## Prompt
Return each line of the entries that holds the string "bgcolor".

⟨

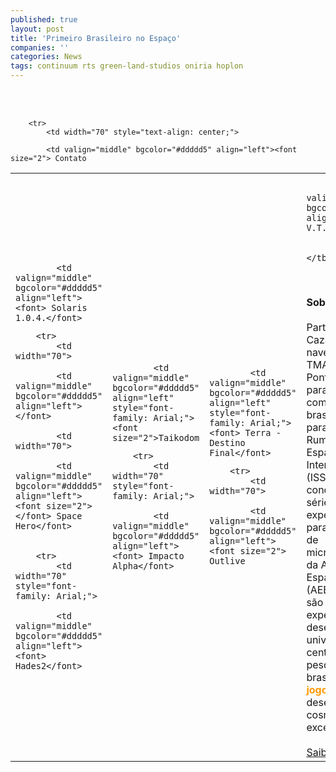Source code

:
 ```yaml
---
published: true
layout: post
title: 'Primeiro Brasileiro no Espaço'
companies: ''
categories: News
tags: continuum rts green-land-studios oniria hoplon
---
```



<br /><br />
 

<table width="416" cellspacing="2" cellpadding="1" border="0" style="text-align: left; margin-left: auto; margin-right: auto;">
    
        <tr>
            <td width="70" style="text-align: center;">

            <td valign="middle" bgcolor="#ddddd5" align="left"><font size="2"> Contato
</font>
            <td width="70">

            <td valign="middle" bgcolor="#ddddd5" align="left"><font> Solaris 1.0.4.</font>
</font>
        
        <tr>
            <td width="70">

            <td valign="middle" bgcolor="#ddddd5" align="left"></font>

            <td width="70">

            <td valign="middle" bgcolor="#ddddd5" align="left"><font size="2"> </font> Space Hero</font>

        
        <tr>
            <td width="70" style="font-family: Arial;">

            <td valign="middle" bgcolor="#ddddd5" align="left"><font> Hades2</font>
</font>
            <td width="70" style="font-family: Arial;">

            <td valign="middle" bgcolor="#ddddd5" align="left" style="font-family: Arial;"><font size="2">Taikodom
</font>
        
        <tr>
            <td width="70" style="font-family: Arial;">

            <td valign="middle" bgcolor="#ddddd5" align="left"><font> Impacto Alpha</font>
</font>
            <td width="70" style="font-family: Arial;">

            <td valign="middle" bgcolor="#ddddd5" align="left" style="font-family: Arial;"><font> Terra - Destino Final</font>
</font>
        
        <tr>
            <td width="70">

            <td valign="middle" bgcolor="#ddddd5" align="left"><font size="2"> Outlive
</font>
            <td width="70">

            <td valign="middle" bgcolor="#ddddd5" align="left"> V.T.O.L.</font>
               
        
    </tbody>

 <br />

<br />
<span style="font-weight: bold;">Sobre a Miss&atilde;o</span><br /><br />Partindo do Cazaquist&atilde;o, na nave russa Soyuz TMA-8, Marcos  Pontes entrar&aacute; para a hist&oacute;ria como o primeiro brasileiro a viajar para o  espa&ccedil;o. Rumo a Esta&ccedil;&atilde;o Espacial Internacional (ISS), Pontes conduzira uma  s&eacute;rie experimentos para o programa de microgravidade da Ag&ecirc;ncia  Espacial Brasileira (AEB). Ao todos s&atilde;o 8 experimentos desenvolvidos  por universidades e centros de pesquisas brasileiros. O <span style="font-weight: bold; color: rgb(255, 153, 0);">jogosdaqui </span>deseja  ao nosso cosmonauta, uma excelente viagem.<br /><br /><a href="http://www.marcospontes.net">Saiba mais...</a>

⟩

## Exercise output
            <td valign="middle" bgcolor="#ddddd5" align="left"><font size="2"> Contato
            <td valign="middle" bgcolor="#ddddd5" align="left"><font> Solaris 1.0.4.</font>
            <td valign="middle" bgcolor="#ddddd5" align="left"></font>
            <td valign="middle" bgcolor="#ddddd5" align="left"><font size="2"> </font> Space Hero</font>
            <td valign="middle" bgcolor="#ddddd5" align="left"><font> Hades2</font>
            <td valign="middle" bgcolor="#ddddd5" align="left" style="font-family: Arial;"><font size="2">Taikodom
            <td valign="middle" bgcolor="#ddddd5" align="left"><font> Impacto Alpha</font>
            <td valign="middle" bgcolor="#ddddd5" align="left" style="font-family: Arial;"><font> Terra - Destino Final</font>
            <td valign="middle" bgcolor="#ddddd5" align="left"><font size="2"> Outlive
            <td valign="middle" bgcolor="#ddddd5" align="left"> V.T.O.L.</font>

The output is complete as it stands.